As Marcos and I stand in the center of the darkened hospital room, breathing in the scent of disinfectant and acrid chemicals, I fish a crumpled piece of notebook paper from my back pocket. I have saved it for a year now, tacked to a board of pictures, souvenir pins, and old artwork.
“Do you think he’s ready, Autumn?” asks Marcos, gesturing at the boy in front of us. “I mean, to accept what happened that night? It helped us a lot, but do you think he’ll ever get over that?”
I sigh and glance at the boy’s bony frame and matted, overgrown hair. He’s never been never healthy, but he looks worse now, covered in thin hospital sheets. A cord is injected in his arm, and it hangs of the bed a little before curving towards a bag of fluids like half of a quadratic equation.
“I hope he’s ready,” I say, unfolding the paper. Biting my lips, I look to Marcos for reassurance. His smile is heart-breaking; his sharp, handsome features mollify to the point of watery eyes and the barest curve of lips. His black, wavy hair still frames his face like it did last year.
Though I want to cry now, I steady myself and read the note. On it are two equations: x^2-6x+10=0 and x^2-6x+9=0. My voice cracks on the first one. The three of us know what they mean, what x is in both cases. The only question is whether or not the boy on the bed will accept the second one.
That boy is Dan Weston, the first-prize individual winner of last year’s biggest state math competition. He doesn’t believe he won. He has never believed in himself for as long as I’ve known him.
Dan came to Polster’s Lake two weeks before the state math competition. When he walked into the club room, scrawny, pale, and freckled beyond insanity, Marcos and I thought him our saving grace.
My dad put a hand on Dan’s bony shoulder and guided him to our table, smiling like he’d won a million bucks. “I found a new member,” he said. “This is Daniel Weston, and he won third place at last year’s state competition.” My dad leaned over slightly, and his voice lowered. “Dan, tell us where you came from.”
“I’m from Murray,” Dan mumbled, “and I didn’t place third.”
I ignored what he said about the placing, more impressed that he’d moved from Murray. “Isn’t that where the Chinese cram school that always wins first place is from?” I asked.
With a glare, my dad hushed me. He grinned and pushed Dan closer to the tables. “From now on, Dan will be our third member in place of Cynthia.” Once the kid was seated, my dad ran his hands through his shiny black hair and muttered “qi shang ba xia.” He was worried.
Shrugging, I looked at Dan again. He fidgeted, probably because Marcos and I were staring. Very few people like him lived in Polster’s Lake.
“What do you mean, you didn’t win third place last year?” Marcos finally asked.

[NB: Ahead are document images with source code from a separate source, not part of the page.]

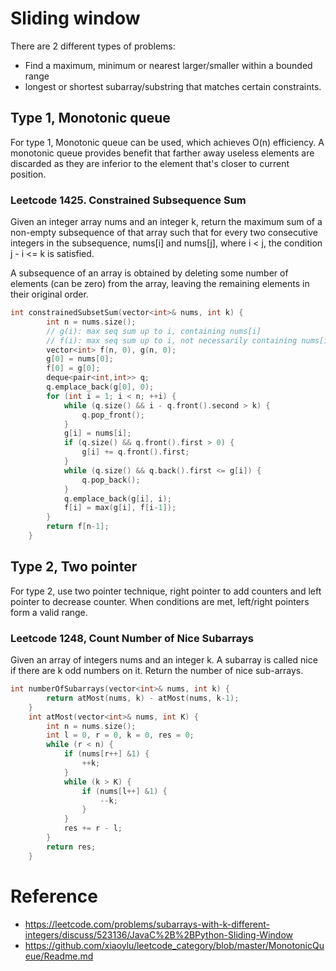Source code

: # Sliding window
There are 2 different types of problems:
* Find a maximum, minimum  or nearest larger/smaller within a bounded range
* longest or shortest subarray/substring that matches certain constraints.

## Type 1, Monotonic queue
For type 1, Monotonic queue can be used, which achieves O(n) efficiency. 
A monotonic queue provides benefit that farther away useless elements are discarded
as they are inferior to the element that's closer to current position.

### Leetcode 1425. Constrained Subsequence Sum
Given an integer array nums and an integer k, return the maximum sum of a non-empty subsequence of that array such that for every two consecutive integers in the subsequence, nums[i] and nums[j], where i < j, the condition j - i <= k is satisfied.

A subsequence of an array is obtained by deleting some number of elements (can be zero) from the array, leaving the remaining elements in their original order.

```c++
int constrainedSubsetSum(vector<int>& nums, int k) {
        int n = nums.size();
        // g(i): max seq sum up to i, containing nums[i]
        // f(i): max seq sum up to i, not necessarily containing nums[i]
        vector<int> f(n, 0), g(n, 0);
        g[0] = nums[0];
        f[0] = g[0];
        deque<pair<int,int>> q;
        q.emplace_back(g[0], 0);
        for (int i = 1; i < n; ++i) {
            while (q.size() && i - q.front().second > k) {
                q.pop_front();
            }
            g[i] = nums[i];
            if (q.size() && q.front().first > 0) {
                g[i] += q.front().first;
            }
            while (q.size() && q.back().first <= g[i]) {
                q.pop_back();
            }
            q.emplace_back(g[i], i);
            f[i] = max(g[i], f[i-1]);
        }
        return f[n-1];
    }
```

## Type 2, Two pointer
For type 2, use two pointer technique, right pointer to add counters and left pointer
to decrease counter. When conditions are met, left/right pointers form a valid range.

### Leetcode 1248, Count Number of Nice Subarrays
Given an array of integers nums and an integer k. A subarray is called nice if there are k odd numbers on it.
Return the number of nice sub-arrays.
```c++
int numberOfSubarrays(vector<int>& nums, int k) {
        return atMost(nums, k) - atMost(nums, k-1);
    }
    int atMost(vector<int>& nums, int K) {
        int n = nums.size();
        int l = 0, r = 0, k = 0, res = 0;
        while (r < n) {
            if (nums[r++] &1) {
                ++k;
            }
            while (k > K) {
                if (nums[l++] &1) {
                    --k;
                }
            }
            res += r - l;
        }
        return res;
    }
```

# Reference
* https://leetcode.com/problems/subarrays-with-k-different-integers/discuss/523136/JavaC%2B%2BPython-Sliding-Window
* https://github.com/xiaoylu/leetcode_category/blob/master/MonotonicQueue/Readme.md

Dan froze, his eyes so wide I couldn’t see the pupils. Then he started quivering, trembling like he was in a blizzard while wearing shorts. “I-it wasn’t me,” he whispered. “Melinda taught it to me.”
Before I could ask who Melinda was, my dad clapped his hands and called our attentions to the whiteboard at the front of the room. His red, dry-erase drawings and droning speech spanned the rest of the hour, and Dan escaped from the room before we had a chance to speak again.
Two weeks passed in a dreary rain of probability and trig functions. And while it never truly rained in Polster’s Lake, the competition site saw raindrops the size of golf balls splattering against the sidewalks and buildings.
As I followed Marcos into the testing room, I could hear the rain’s constant drum beat, hollow and loud against the windows. The blinds were pulled up, showing a lethargic grey sky and the marshy grass beneath it.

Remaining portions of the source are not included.